Work instruction:
Produce word for word the lines of the data below running from the one that has "temos as concessões" to the one that has "A idéia é expandir", inclusive, and no others.

[Items listed in a dataset]
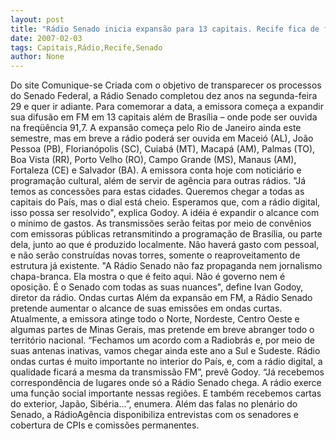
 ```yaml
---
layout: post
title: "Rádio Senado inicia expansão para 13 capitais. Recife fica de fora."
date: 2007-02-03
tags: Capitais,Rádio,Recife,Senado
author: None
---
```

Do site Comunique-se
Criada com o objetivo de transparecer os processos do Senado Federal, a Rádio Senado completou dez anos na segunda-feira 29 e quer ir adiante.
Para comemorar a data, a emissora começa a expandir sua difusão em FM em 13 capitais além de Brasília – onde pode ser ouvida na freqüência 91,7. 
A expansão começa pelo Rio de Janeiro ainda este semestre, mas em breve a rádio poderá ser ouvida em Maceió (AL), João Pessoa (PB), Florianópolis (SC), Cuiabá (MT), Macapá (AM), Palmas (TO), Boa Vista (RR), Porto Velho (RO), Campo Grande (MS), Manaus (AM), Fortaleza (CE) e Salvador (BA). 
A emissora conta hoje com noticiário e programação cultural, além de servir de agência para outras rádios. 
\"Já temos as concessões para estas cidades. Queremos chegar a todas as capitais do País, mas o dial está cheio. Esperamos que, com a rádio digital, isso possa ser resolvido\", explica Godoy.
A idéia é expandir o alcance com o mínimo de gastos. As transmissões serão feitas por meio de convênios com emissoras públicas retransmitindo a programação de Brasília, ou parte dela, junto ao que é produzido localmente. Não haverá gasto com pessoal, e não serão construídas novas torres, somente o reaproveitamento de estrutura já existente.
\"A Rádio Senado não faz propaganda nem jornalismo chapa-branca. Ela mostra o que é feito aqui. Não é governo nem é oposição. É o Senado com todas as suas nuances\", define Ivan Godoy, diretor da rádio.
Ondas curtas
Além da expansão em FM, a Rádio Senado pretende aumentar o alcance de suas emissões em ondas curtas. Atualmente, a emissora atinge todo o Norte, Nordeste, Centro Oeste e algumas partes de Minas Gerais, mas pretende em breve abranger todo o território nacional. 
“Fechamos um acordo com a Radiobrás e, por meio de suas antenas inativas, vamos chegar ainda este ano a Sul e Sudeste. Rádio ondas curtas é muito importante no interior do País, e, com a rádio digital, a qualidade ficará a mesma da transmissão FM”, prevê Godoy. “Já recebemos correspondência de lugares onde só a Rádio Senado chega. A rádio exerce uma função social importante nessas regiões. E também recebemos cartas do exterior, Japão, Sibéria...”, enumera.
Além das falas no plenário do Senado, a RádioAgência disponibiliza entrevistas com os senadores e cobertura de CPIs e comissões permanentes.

Reply:
\"Já temos as concessões para estas cidades. Queremos chegar a todas as capitais do País, mas o dial está cheio. Esperamos que, com a rádio digital, isso possa ser resolvido\", explica Godoy.
A idéia é expandir o alcance com o mínimo de gastos. As transmissões serão feitas por meio de convênios com emissoras públicas retransmitindo a programação de Brasília, ou parte dela, junto ao que é produzido localmente. Não haverá gasto com pessoal, e não serão construídas novas torres, somente o reaproveitamento de estrutura já existente.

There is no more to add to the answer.